# First member of a group differs from the rest of the members of the same group. Why?

Sep 16, 2017

I interpreted this to be Group Theory... of course, it's up in the air, and could be about the periodic table.

However, elements in a single periodic table group should be quite similar, except for mainly their atomic number, and possibly their phase at ${25}^{\circ} \text{C}$ and $\text{1 atm}$. Otherwise, this periodicity of chemical properties is a significant reason for why the periodic table is even arranged in the way it is in the modern day.

The four postulates of a group are (given a group operation $\circ$):

1. There exists an identity element $E$ in the group, such that for a given other element $A$ in the group, $A \circ E = E \circ A = A$.
2. There exists an inverse element $B$ in the group such that $A \circ B = B \circ A = E$.
3. The group operation $\circ$ is associative, i.e. $A \circ \left(B \circ C\right) = \left(A \circ B\right) \circ C = A \circ B \circ C$.
4. Any two members $A$ and $D$ in the group via the operation $A \circ D$ generate another element $F$ also in the group. We call this the "closure property".

For example, water belongs to the point group ${C}_{2 v}$, and the elements in that group are $E$ (identity), ${C}_{2} \left(z\right)$ (two-fold rotation), ${\sigma}_{v} \left(x z\right)$ (mirror plane), and ${\sigma}_{v} \left(y z\right)$ (mirror plane).

The first element in a group is generally considered the identity element $E$, which differs from the rest because it is its own inverse. An element whose inverse is itself belongs to its own class.

The previous statement can be shown by performing a similarity transform on $E$. This says that:

If ${P}^{- 1} \circ Q \circ P = R$, then $R$ is conjugate with $Q$, meaning it is in the same class as $Q$. Thus, if $R = Q$, then $Q$ is in its own class.

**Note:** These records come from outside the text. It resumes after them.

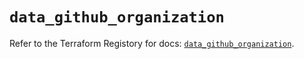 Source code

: # `data_github_organization`

Refer to the Terraform Registory for docs: [`data_github_organization`](https://registry.terraform.io/providers/integrations/github/5.34.0/docs/data-sources/organization).
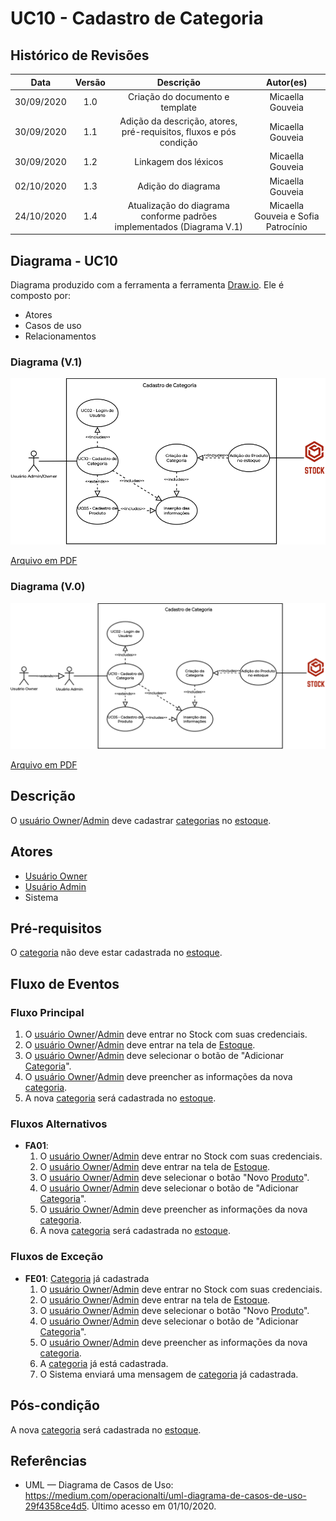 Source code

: # UC10 - Cadastro de Categoria

## Histórico de Revisões

| Data | Versão | Descrição | Autor(es) |
|:----:|:------:|:---------:|:---------:|
| 30/09/2020 | 1.0 | Criação do documento e template | Micaella Gouveia |
| 30/09/2020 | 1.1 | Adição da descrição, atores, pré-requisitos, fluxos e pós condição | Micaella Gouveia |
| 30/09/2020 | 1.2 | Linkagem dos léxicos | Micaella Gouveia |
| 02/10/2020 | 1.3 | Adição do diagrama | Micaella Gouveia |
| 24/10/2020 | 1.4 | Atualização do diagrama conforme padrões implementados (Diagrama V.1)| Micaella Gouveia e Sofia Patrocínio|

## Diagrama - UC10
Diagrama produzido com a ferramenta a ferramenta [Draw.io](https://app.diagrams.net/). Ele é composto por:
* Atores
* Casos de uso
* Relacionamentos

### Diagrama (V.1)
![caso 10](../../../assets/diagramas/casosUso/v1/caso10V1.png)

<a href="https://unbarqdsw.github.io/2020.1_G12_Stock/assets/pdf/diagramas/casosUso/v1/caso10V1.pdf">Arquivo em PDF</a>

### Diagrama (V.0)
![caso 10](../../../assets/diagramas/casosUso/caso10.png)

<a href="https://unbarqdsw.github.io/2020.1_G12_Stock/assets/pdf/diagramas/casosUso/caso10.pdf">Arquivo em PDF</a>

## Descrição
O [usuário Owner](Modeling/objeto?id=Owner)/[Admin](Modeling/objeto?id=Admin) deve cadastrar [categorias](Modeling/objeto?id=Tag) no [estoque](Modeling/objeto?id=Estoque).

## Atores
* [Usuário Owner](Modeling/objeto?id=Owner)
* [Usuário Admin](Modeling/objeto?id=Admin)
* Sistema

## Pré-requisitos
O [categoria](Modeling/objeto?id=Tag) não deve estar cadastrada no [estoque](Modeling/objeto?id=Estoque).

## Fluxo de Eventos
### Fluxo Principal
1. O [usuário Owner](Modeling/objeto?id=Owner)/[Admin](Modeling/objeto?id=Admin) deve entrar no Stock com suas credenciais.
2. O [usuário Owner](Modeling/objeto?id=Owner)/[Admin](Modeling/objeto?id=Admin) deve entrar na tela de [Estoque](Modeling/objeto?id=Estoque).
3. O [usuário Owner](Modeling/objeto?id=Owner)/[Admin](Modeling/objeto?id=Admin) deve selecionar o botão de "Adicionar [Categoria](Modeling/objeto?id=Tag)".
4. O [usuário Owner](Modeling/objeto?id=Owner)/[Admin](Modeling/objeto?id=Admin) deve preencher as informações da nova [categoria](Modeling/objeto?id=Tag).
5. A nova [categoria](Modeling/objeto?id=Tag) será cadastrada no [estoque](Modeling/objeto?id=Estoque).

### Fluxos Alternativos
* **FA01**:
    1. O [usuário Owner](Modeling/objeto?id=Owner)/[Admin](Modeling/objeto?id=Admin) deve entrar no Stock com suas credenciais.
    2. O [usuário Owner](Modeling/objeto?id=Owner)/[Admin](Modeling/objeto?id=Admin) deve entrar na tela de [Estoque](Modeling/objeto?id=Estoque).
    3. O [usuário Owner](Modeling/objeto?id=Owner)/[Admin](Modeling/objeto?id=Admin) deve selecionar o botão "Novo [Produto](Modeling/objeto?id=Produto)".
    4. O [usuário Owner](Modeling/objeto?id=Owner)/[Admin](Modeling/objeto?id=Admin) deve selecionar o botão de "Adicionar [Categoria](Modeling/objeto?id=Tag)".
    5. O [usuário Owner](Modeling/objeto?id=Owner)/[Admin](Modeling/objeto?id=Admin) deve preencher as informações da nova [categoria](Modeling/objeto?id=Tag).
    6. A nova [categoria](Modeling/objeto?id=Tag) será cadastrada no [estoque](Modeling/objeto?id=Estoque).

### Fluxos de Exceção
* **FE01**: [Categoria](Modeling/objeto?id=Tag) já cadastrada
    1. O [usuário Owner](Modeling/objeto?id=Owner)/[Admin](Modeling/objeto?id=Admin) deve entrar no Stock com suas credenciais.
    2. O [usuário Owner](Modeling/objeto?id=Owner)/[Admin](Modeling/objeto?id=Admin) deve entrar na tela de [Estoque](Modeling/objeto?id=Estoque).
    3. O [usuário Owner](Modeling/objeto?id=Owner)/[Admin](Modeling/objeto?id=Admin) deve selecionar o botão "Novo [Produto](Modeling/objeto?id=Produto)".
    4. O [usuário Owner](Modeling/objeto?id=Owner)/[Admin](Modeling/objeto?id=Admin) deve selecionar o botão de "Adicionar [Categoria](Modeling/objeto?id=Tag)".
    5. O [usuário Owner](Modeling/objeto?id=Owner)/[Admin](Modeling/objeto?id=Admin) deve preencher as informações da nova [categoria](Modeling/objeto?id=Tag).
    5. A [categoria](Modeling/objeto?id=Tag) já está cadastrada.
    6. O Sistema enviará uma mensagem de [categoria](Modeling/objeto?id=Tag) já cadastrada.

## Pós-condição
 A nova [categoria](Modeling/objeto?id=Tag) será cadastrada no [estoque](Modeling/objeto?id=Estoque).

## Referências
* UML — Diagrama de Casos de Uso: <https://medium.com/operacionalti/uml-diagrama-de-casos-de-uso-29f4358ce4d5>. Último acesso em 01/10/2020.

And using the first postulate of a group,

${P}^{- 1} \circ \left(E \circ P\right) = {P}^{- 1} \circ P = E$
${P}^{- 1} \circ \left(E \circ P\right) = \left({P}^{- 1} \circ P\right) \circ E = E \circ E = E$

Either way you approach the similarity transformation, $E$ is in its own class and thus is nothing like any other element in the group.